| What is required |
Return, from the data below, each line that contains the word "fontsize".

(Collected data)
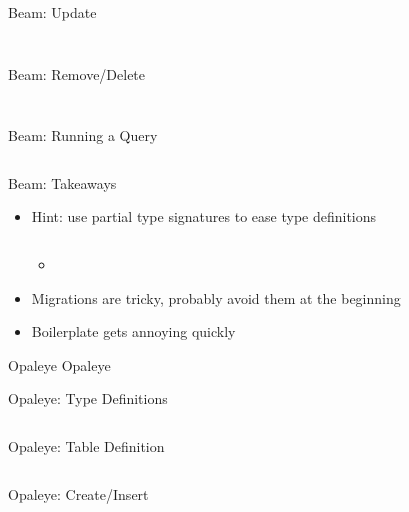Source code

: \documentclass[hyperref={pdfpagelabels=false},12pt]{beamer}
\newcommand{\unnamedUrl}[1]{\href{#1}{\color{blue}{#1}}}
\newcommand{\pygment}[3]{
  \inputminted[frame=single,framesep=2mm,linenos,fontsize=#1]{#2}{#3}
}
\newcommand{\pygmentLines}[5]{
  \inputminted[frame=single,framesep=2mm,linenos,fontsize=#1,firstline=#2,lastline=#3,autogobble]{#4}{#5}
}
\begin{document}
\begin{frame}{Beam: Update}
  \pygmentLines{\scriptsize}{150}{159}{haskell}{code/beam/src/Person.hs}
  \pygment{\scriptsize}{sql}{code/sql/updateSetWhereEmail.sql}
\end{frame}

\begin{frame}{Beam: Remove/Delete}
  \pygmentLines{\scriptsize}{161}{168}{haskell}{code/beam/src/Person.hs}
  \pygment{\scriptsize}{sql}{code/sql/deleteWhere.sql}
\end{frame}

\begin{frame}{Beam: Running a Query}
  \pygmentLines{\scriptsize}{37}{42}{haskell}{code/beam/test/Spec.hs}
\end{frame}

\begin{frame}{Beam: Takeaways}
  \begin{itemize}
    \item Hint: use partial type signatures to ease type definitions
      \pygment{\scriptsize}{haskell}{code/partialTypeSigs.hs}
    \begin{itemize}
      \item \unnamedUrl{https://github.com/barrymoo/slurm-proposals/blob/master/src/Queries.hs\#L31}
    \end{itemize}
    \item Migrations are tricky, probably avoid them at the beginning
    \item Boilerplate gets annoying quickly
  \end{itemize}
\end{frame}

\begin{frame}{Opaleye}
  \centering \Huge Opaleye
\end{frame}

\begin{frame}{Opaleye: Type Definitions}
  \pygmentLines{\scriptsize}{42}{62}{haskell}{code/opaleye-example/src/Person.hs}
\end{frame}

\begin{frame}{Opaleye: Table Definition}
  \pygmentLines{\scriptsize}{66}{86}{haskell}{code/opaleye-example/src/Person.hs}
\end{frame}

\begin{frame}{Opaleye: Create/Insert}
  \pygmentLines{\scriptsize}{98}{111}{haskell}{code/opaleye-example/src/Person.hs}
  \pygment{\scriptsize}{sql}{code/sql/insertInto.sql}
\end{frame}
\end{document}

| Response to the task |
  \inputminted[frame=single,framesep=2mm,linenos,fontsize=#1]{#2}{#3}
  \inputminted[frame=single,framesep=2mm,linenos,fontsize=#1,firstline=#2,lastline=#3,autogobble]{#4}{#5}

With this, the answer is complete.